“Give it to him, Belch!” urged Brede again, in a whisper; “give it to him! I’ll stand by you. I’ll see you through it.”

Thus encouraged, Belcher loosed his hold on the captain’s arm and walked directly up to Brightly, while Brede, standing at a little distance from them, looked on with a cruel light in his gray eyes and a cruel smile on his thin lips.

He did not care so much that Belcher should be protected as he did that Brightly should be punished. He was shrewd and unscrupulous; he was proud and boastful. By his craft he had gained standing in his studies; by his self-laudation he had gained a following in the school.

But Brightly had seen through him, had measured him, had disliked him from the start. Brede knew it, and it angered him. He employed every means in his power to hurt Brightly without incurring the risk of a personal encounter. His triumph when he obtained the ranking cadet-office was great but short-lived. Brightly ignored him and snubbed him more after that than he ever had before, and this engendered hate in his heart.

He longed to see this fellow humbled, subdued, punished, degraded. This was why he was urging Belcher on. He knew that Belcher would probably get worsted in an encounter; he did not care for that if only Brightly were disgraced.

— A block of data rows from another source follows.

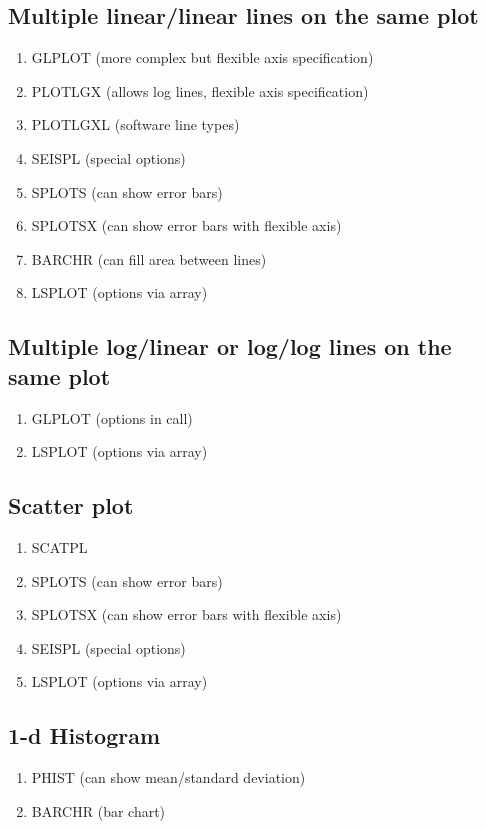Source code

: \documentclass[11pt]{report}
\begin{document}
\subsection{Multiple linear/linear lines on the same plot}
\begin{enumerate}
\item  GLPLOT   (more complex but flexible axis specification)
\item  PLOTLGX  (allows log lines, flexible axis specification)
\item  PLOTLGXL (software line types)
\item  SEISPL   (special options)
\item  SPLOTS   (can show error bars)
\item  SPLOTSX  (can show error bars with flexible axis)
\item  BARCHR   (can fill area between lines)
\item  LSPLOT (options via array)
\end{enumerate}

\subsection{Multiple log/linear or log/log lines on the same plot}
\begin{enumerate}
\item  GLPLOT (options in call)
\item  LSPLOT (options via array)
\end{enumerate}

\subsection{Scatter plot}
\begin{enumerate}
\item  SCATPL
\item  SPLOTS  (can show error bars)
\item  SPLOTSX (can show error bars with flexible axis)
\item  SEISPL  (special options)
\item  LSPLOT (options via array)
\end{enumerate}

\subsection{1-d Histogram}
\begin{enumerate}
\item  PHIST  (can show mean/standard deviation)
\item  BARCHR (bar chart)
\end{enumerate}
\end{document}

Belcher stepped before the adjutant in a threatening attitude, with his hands clinched at his side.

“I want to know,” he said, “what right you had to insult me in the ranks to-day, and to strike me with your sword?”

Brightly folded his arms, and looked coolly at his antagonist.

“I do not,” he replied, “explain my conduct as an officer to a private in the ranks.”

“Your conduct as a bully!” exclaimed Belcher. “An officer who is a gentleman wouldn’t be guilty of doing what you did to-day. You were given the office of adjutant because it was a place where you could do the least mischief, and you wouldn’t have got that if your mother hadn’t come here and begged it for you. You got it out of pity.”